En la propagación de aquéllas, Marconi descubrió como factor determinante, junto al campo de in­ducción, el de irradiación. Había compren­dido ya la importancia de la «tierra» y, luego de muchos experimentos, el 28 de marzo de 1895 estableció el circuito osci­lante abierto, o sea el sistema transmisor y receptor aire-tierra. Tal descubrimiento abrió una nueva era para la humanidad. Después de las primeras transmisiones rea­lizadas en Pontecchio a una distancia de tres kilómetros, Marconi marchó en 1896 a Ingla­terra, donde patentó su invento. En 1898 y 899 tuvieron lugar las dos primeras peti­ciones de salvamento marítimo según el nuevo sistema. El inventor prosiguió sus estudios sobre las ondas cortas y las trans­misiones en haz, que habían de llevar a fecundas aplicaciones, como, por ejemplo, el radar.

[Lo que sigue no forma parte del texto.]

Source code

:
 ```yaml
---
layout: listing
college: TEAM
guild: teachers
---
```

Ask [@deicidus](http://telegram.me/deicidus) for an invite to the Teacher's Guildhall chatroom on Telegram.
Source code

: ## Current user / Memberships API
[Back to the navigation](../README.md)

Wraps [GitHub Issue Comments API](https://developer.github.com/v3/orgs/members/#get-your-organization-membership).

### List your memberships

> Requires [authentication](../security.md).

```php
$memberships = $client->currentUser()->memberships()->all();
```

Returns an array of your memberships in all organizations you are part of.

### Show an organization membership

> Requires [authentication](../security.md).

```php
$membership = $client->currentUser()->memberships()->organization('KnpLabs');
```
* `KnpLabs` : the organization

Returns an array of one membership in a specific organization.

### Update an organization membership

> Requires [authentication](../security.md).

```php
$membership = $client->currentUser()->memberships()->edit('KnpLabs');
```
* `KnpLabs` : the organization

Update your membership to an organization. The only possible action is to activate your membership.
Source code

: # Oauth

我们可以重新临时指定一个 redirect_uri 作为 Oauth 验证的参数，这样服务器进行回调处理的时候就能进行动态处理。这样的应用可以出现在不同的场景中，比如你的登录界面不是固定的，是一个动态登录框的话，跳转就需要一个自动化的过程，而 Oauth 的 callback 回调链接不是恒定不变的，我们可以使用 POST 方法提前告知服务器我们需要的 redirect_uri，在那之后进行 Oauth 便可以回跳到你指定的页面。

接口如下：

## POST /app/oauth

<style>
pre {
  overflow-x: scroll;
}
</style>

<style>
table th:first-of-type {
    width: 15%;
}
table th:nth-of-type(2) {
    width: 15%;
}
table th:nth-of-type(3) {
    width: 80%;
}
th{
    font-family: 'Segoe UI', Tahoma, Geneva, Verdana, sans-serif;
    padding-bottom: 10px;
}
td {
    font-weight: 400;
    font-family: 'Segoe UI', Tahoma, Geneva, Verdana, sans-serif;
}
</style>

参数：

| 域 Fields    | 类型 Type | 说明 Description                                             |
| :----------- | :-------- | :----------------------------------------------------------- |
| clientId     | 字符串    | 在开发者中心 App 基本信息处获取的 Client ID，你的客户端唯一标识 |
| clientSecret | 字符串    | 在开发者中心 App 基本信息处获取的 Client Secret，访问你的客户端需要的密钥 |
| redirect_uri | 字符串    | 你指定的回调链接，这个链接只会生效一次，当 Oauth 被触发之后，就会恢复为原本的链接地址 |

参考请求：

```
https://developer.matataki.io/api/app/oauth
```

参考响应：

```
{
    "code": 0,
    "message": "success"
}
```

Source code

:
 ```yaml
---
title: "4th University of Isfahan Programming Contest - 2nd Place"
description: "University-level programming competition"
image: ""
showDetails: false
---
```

En 1927 Marconi contrajo matrimonio con la condesa Maria Cristina Bezzi Scali, de la cual tuvo una hija a la que dio el nombre de Electra. Recibió muchos premios y honores, tanto en su país como en otros. En 1909 obtuvo el Premio Nobel de Física, en 1929 le fue concedido el título de mar­qués y en 1930 viose nombrado presidente de la Academia de Italia, entidad que en 1941 reunió sus Escritos sobre la radio (v.).